La Terrasse

"La culture est une résistance à la distraction" Pasolini

Théâtre - Critique

Moule Robert de Martin Bellemare, mis en scène par Benoît di Marco

Moule Robert de Martin Bellemare, mis en scène par Benoît di Marco - Critique sortie Théâtre Paris Théâtre de Belleville
Moule Robert © Christophe Raynaud de Lage

texte de Martin Bellemare / mes Benoît di Marco

Publié le 27 mars 2019 - N° 275

De l’inadéquation de la morale altruiste dans des sociétés gonflées à l’individualisme, Moule Robert fait un spectacle un peu poussif.

Nous sommes tous tiraillés au quotidien entre l’altruisme et l’égoïsme, conduits lors d’une journée ordinaire à opérer des choix moraux successifs qu’on maquille comme on peut, mais qui conduisent inévitablement à choisir entre soi et les autres, souvent en faveur du premier. Force est de constater que la société contemporaine elle-même semble davantage encourager l’individualisme que la solidarité, ce que l’on rapporte régulièrement – à la fois cause et effet – à l’essor du modèle social et moral de type néolibéral. Martin Bellemare, jeune auteur québécois, est en première ligne, lui qui vit dans une société anglo-saxonne qui a toujours eu quelques encablures d’avance sur le bon vieux système social français. Dans Moule Robert, il met en parallèle la destinée de deux personnages. L’un, éponyme, est éducateur dans une école primaire, pense aux autres avant de penser à lui, excessivement. L’autre est producteur de spectacles comiques et, on l’aura deviné, fait passer sa personne avant tout, jusque sur le plan des pratiques sexuelles dans lesquelles il ne s’embarrasse d’aucune morale. L’un s’appelle donc Robert Moule. L’autre Robert Goule. L’opposition est claire, le décor est planté.

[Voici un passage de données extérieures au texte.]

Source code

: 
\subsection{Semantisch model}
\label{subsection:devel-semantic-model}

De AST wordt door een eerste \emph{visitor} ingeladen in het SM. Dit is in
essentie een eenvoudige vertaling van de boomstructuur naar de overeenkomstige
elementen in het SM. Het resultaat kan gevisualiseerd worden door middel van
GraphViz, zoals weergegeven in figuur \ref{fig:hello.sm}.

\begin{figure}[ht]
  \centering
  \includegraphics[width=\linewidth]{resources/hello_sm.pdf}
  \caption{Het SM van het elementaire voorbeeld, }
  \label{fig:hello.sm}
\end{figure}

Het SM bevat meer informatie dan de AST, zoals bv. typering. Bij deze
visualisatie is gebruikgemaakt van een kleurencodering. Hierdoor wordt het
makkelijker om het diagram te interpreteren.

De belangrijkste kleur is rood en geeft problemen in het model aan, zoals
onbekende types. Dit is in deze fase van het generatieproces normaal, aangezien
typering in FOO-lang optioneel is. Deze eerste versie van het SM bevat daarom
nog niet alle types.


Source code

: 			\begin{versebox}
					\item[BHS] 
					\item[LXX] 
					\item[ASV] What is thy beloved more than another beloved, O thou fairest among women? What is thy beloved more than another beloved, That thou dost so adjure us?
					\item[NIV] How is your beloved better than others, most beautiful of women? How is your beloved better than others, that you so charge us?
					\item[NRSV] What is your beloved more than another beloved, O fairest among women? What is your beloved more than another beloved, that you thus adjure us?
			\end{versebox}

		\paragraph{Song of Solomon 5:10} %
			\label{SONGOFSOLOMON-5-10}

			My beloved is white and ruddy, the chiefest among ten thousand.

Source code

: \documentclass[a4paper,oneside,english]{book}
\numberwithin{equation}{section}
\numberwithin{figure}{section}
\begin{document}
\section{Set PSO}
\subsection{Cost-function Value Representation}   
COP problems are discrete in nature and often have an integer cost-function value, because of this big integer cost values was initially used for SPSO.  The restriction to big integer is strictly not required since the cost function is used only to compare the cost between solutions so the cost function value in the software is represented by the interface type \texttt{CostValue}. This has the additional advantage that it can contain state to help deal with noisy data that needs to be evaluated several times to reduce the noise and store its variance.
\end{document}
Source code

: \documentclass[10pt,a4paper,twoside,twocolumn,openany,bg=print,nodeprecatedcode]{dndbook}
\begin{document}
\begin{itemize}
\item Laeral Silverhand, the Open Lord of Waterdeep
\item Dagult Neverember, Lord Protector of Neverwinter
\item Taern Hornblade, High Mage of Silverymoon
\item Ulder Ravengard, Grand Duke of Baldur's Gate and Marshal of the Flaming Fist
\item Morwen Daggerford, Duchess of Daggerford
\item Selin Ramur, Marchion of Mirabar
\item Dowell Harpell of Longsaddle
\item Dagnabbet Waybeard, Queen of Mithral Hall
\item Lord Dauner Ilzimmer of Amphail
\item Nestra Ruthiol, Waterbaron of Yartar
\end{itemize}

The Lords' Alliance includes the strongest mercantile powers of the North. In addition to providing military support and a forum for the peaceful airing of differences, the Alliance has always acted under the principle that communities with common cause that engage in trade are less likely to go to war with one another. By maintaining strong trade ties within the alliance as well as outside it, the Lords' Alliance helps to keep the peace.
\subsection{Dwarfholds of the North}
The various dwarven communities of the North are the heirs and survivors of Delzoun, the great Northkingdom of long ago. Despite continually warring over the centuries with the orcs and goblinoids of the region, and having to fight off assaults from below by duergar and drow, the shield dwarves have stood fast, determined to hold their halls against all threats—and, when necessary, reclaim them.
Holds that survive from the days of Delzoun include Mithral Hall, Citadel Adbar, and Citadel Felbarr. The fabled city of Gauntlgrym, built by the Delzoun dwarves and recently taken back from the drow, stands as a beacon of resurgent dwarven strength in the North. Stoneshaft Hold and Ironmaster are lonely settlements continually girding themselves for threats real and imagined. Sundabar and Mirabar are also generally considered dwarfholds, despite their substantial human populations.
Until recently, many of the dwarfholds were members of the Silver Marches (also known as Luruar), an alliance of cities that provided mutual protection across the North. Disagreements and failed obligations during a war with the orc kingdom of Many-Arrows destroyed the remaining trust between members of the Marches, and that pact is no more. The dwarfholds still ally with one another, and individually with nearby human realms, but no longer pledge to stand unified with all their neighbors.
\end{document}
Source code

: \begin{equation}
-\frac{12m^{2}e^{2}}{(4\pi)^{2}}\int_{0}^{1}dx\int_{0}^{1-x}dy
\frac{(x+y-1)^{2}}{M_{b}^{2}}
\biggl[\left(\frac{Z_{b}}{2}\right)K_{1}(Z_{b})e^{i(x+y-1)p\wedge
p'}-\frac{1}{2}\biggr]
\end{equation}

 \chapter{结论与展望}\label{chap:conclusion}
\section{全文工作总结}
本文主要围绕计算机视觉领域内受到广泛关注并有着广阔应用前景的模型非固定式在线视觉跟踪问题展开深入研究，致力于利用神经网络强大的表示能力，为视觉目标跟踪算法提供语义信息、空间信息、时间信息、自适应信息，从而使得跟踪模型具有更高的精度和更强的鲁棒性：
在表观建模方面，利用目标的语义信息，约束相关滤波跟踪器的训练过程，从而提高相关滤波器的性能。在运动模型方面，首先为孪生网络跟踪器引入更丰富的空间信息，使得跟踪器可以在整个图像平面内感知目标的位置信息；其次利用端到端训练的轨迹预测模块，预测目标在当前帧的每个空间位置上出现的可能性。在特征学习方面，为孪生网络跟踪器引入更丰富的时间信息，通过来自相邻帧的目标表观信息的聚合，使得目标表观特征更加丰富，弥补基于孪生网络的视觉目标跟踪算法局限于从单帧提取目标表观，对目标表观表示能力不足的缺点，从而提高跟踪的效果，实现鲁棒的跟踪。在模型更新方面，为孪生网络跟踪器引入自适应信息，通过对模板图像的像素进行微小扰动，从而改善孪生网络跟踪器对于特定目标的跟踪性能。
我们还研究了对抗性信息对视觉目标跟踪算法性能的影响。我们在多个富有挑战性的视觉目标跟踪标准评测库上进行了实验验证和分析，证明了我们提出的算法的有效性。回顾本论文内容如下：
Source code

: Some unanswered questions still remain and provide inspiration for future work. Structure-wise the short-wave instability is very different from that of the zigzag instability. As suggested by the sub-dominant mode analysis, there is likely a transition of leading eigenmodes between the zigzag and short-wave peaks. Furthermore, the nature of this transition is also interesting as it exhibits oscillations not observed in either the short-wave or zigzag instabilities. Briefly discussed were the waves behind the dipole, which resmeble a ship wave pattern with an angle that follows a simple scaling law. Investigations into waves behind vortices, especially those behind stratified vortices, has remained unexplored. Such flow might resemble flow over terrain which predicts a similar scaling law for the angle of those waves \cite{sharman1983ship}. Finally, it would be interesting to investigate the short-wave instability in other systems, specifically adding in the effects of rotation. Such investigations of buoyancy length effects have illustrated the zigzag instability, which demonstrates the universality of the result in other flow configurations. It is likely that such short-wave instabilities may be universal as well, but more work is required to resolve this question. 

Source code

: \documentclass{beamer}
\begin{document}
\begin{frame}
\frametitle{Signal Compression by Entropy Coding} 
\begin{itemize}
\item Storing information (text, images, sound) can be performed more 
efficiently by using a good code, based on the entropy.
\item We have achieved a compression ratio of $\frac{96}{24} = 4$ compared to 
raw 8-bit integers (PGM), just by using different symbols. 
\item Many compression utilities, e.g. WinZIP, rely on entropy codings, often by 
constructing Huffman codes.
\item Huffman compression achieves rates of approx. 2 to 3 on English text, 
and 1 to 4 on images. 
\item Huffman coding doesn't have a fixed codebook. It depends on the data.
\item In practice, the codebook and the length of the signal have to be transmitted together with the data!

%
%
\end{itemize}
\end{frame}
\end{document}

Les dominés l’ont dans le baba

Le risque serait de verser dans la bonne morale convenue qui conduit d’avance à affirmer qu’il vaut mieux privilégier l’autre à soi. C’est un écueil qu’évite haut la main la pièce, brouillant les pistes quant aux données du problème, retournant la question dans tous les sens, presque nietzschéenne quand elle se met à critiquer cette morale des faibles qui ne ferait qu’entretenir les mécanismes de domination. Car la morale de l’histoire dans Moule Robert, c’est que les dominés l’ont dans le baba face à des dominants qui bâtissent leur succès sur l’amoralité, et imposent d’autant mieux leur désir qu’ils ne lui posent aucune barrière. Tout cela tient la route mais est porté par une intrigue bien mince : Robert Moule est attaqué en justice pour avoir saisi par le bras la fille de Robert Goule, qui lui s’en donne à cœur joie avec les femmes, et surtout les jeunes filles, sans que rien ne lui soit jamais reproché. La narration et le jeu s’entremêlent, à plusieurs voix. Le texte veut qu’on raconte autant qu’on joue et que l’on pénètre l’intériorité des personnages réifiée dans la mise en scène de Benoît di Marco en une sorte de gigot-cerveau un peu dégoûtant, transposition burlesque du fameux crâne d’Hamlet. Avec ce système qui entremêle le récit, l’action et les commentaires, le rapport entre la scène et le public n’en est que plus direct mais l’on y perd en fluidité. Surtout, l’histoire manque d’enjeux et le dilemme moral peine à véritablement s’incarner. De plus, la dramaturgie fait zapper d’une situation à l’autre sans qu’elles aient le temps de véritablement s’installer. Au final, malgré un dispositif scénique plutôt original et bien porté par des acteurs auxquels il laisse la part belle, le spectacle devient monotone, reste agréable, mais finit par désintéresser.

Eric Demey

A propos de l'événement

Moule Robert de Martin Bellemare, mis en scène par Benoît di Marco
du lundi 4 mars 2019 au lundi 29 avril 2019
Théâtre de Belleville
94 rue du Faubourg du Temple, 75011 Paris

du 4 mars au 29 avril, le lundi à 19h15, le mardi à 21h15, le dimanche à 17h30. Relâche le 14 avril. Tel : 01 48 06 72 34. Durée : 1h20.